At about the same time, in 1986, the American Medical Association (AMA) issued a momentous ethical opinion. While asserting that doctors should never “intentionally cause death,” the AMA opined that it was ethical to terminate life support, even if “death is not imminent but a patient’s coma is beyond doubt irreversible.” In and of itself, that wasn’t big news. What was significant is that, for the first time, the AMA listed “artificially supplied . . . nutrition and hydration” as a form of medical treatment.105 Needless to say, despite the AMA’s declaration that doctors should never “intentionally cause death,” removing all sustenance necessarily causes that very result.

The ultimate legal blow came in the landmark United States Supreme Court case of Nancy Beth Cruzan, who, on January 11, 1983, lost control of her car on an icy road in Missouri and crashed. She was thrown from her car and landed facedown in a water-filled ditch. Nancy’s heart stopped, but paramedics revived her. Nancy’s injuries included profound cognitive disability: a diagnosis of PVS. While that diagnosis is disputed in some circles, there is no contradicting the fact that her care did not require “high tech” medicine. She was not on a respirator. She did not need kidney dialysis. She was not terminally ill.

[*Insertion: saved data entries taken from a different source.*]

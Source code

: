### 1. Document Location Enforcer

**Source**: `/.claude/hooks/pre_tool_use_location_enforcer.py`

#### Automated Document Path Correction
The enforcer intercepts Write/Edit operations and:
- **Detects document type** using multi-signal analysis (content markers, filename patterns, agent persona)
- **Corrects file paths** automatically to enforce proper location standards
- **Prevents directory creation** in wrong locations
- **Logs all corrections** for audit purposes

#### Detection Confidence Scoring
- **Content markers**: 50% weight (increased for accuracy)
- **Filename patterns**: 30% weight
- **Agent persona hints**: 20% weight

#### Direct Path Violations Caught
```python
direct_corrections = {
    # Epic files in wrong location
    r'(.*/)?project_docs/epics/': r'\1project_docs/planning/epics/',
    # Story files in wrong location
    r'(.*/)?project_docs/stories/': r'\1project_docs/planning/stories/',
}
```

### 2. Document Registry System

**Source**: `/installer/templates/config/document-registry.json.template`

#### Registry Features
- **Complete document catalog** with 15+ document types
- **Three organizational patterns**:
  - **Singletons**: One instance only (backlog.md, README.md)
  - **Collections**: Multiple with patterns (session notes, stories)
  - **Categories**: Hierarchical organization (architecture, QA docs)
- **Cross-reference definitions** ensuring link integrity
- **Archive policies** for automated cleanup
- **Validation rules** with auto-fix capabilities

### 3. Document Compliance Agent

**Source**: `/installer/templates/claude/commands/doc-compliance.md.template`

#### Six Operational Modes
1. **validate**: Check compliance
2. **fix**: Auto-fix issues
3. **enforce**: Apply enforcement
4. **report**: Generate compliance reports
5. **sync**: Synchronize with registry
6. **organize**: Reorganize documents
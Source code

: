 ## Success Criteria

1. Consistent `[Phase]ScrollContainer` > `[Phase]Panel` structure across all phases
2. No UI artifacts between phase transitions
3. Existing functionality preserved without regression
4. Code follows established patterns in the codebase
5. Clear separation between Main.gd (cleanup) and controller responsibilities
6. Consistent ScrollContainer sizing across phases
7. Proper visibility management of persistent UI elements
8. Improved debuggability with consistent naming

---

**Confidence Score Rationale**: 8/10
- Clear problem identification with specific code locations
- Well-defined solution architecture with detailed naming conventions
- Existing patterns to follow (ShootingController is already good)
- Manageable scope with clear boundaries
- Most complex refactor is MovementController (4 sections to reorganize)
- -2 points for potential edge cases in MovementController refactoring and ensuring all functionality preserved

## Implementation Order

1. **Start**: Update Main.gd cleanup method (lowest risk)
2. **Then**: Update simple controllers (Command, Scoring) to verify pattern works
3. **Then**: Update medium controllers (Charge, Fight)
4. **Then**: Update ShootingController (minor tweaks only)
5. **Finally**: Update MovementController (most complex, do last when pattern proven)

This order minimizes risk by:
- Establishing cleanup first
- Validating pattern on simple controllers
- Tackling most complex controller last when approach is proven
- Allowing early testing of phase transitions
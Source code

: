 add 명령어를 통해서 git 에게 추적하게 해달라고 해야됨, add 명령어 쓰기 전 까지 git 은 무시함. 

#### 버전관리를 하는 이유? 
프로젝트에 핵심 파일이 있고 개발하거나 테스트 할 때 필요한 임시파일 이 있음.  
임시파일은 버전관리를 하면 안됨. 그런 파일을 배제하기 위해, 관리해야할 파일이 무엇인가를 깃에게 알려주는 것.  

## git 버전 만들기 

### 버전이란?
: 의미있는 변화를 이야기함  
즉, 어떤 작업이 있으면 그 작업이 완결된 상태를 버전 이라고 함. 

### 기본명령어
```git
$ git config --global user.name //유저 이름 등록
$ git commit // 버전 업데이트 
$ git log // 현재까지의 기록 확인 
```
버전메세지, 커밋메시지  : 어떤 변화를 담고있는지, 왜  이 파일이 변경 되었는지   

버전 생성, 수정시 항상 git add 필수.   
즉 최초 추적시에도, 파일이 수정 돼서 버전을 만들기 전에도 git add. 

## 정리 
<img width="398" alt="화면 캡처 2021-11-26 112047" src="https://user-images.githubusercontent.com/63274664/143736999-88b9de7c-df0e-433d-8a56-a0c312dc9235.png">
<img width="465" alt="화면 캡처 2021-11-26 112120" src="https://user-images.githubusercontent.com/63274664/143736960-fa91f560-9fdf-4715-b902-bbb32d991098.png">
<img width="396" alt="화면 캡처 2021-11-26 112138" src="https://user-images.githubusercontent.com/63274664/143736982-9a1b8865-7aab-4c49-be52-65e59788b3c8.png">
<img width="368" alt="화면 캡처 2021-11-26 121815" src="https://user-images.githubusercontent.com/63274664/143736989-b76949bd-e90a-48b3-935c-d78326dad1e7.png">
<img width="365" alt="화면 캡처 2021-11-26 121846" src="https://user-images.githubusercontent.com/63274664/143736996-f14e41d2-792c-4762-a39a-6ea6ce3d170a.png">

In May 1987, the Cruzans filed suit in Missouri seeking to force hospital employees where Nancy resided to remove their daughter’s food and fluids. Hospital administrators and especially nurses who treated her daily and who saw her as a living, breathing human being who was deserving of respect and proper care resisted the request. The trial judge disagreed. Nancy was ordered dehydrated.

The state of Missouri appealed, basing its disagreement on a state law requiring clear and convincing evidence that a patient would want life support removed before allowing it to be done. On this basis, the Missouri Supreme Court reversed the trial judge, ruling, “This is not a case in which we are asked to let someone die. . . . This is a case in which we are asked to allow the medical professional to make Nancy die by starvation and dehydration.”106

The Cruzans appealed to the United States Supreme Court. But the Supreme Court affirmed the lower ruling, finding the evidentiary standard constitutional, ruling that such a strict standard was properly in keeping with the state’s obligation to protect the lives of its citizens. Since no clear and convincing evidence had been offered at trial that removing food and fluids was what Nancy would have wanted—as opposed to what her parents wanted for her—Missouri could properly require her life support to continue.

What at first appeared a resounding victory for those who opposed Nancy’s dehydration soon turned to ashes. First, it became clear that the Supreme Court, by implication, had agreed that tube-supplied food and water was a medical treatment that could be withdrawn. The Cruzans went back to court in front of the same trial judge who had originally ordered Nancy dehydrated. This time there was testimony from two of Nancy’s former coworkers of a few vague conversations with Nancy that she would not want to live in a coma. Nancy’s exact words could not be described, and whether she made the statement or simply agreed with someone else’s opinion could not be proven. But that sparse testimony was all the judge needed to rationalize doing what he had wanted to do all along. Once again, he ordered Nancy dehydrated. This time Missouri did not appeal the decision and none of the many opponents of Nancy’s killing had legal standing to enter the case. Nancy Cruzan died on December 26, 1990, twelve days after the removal of her feeding tube.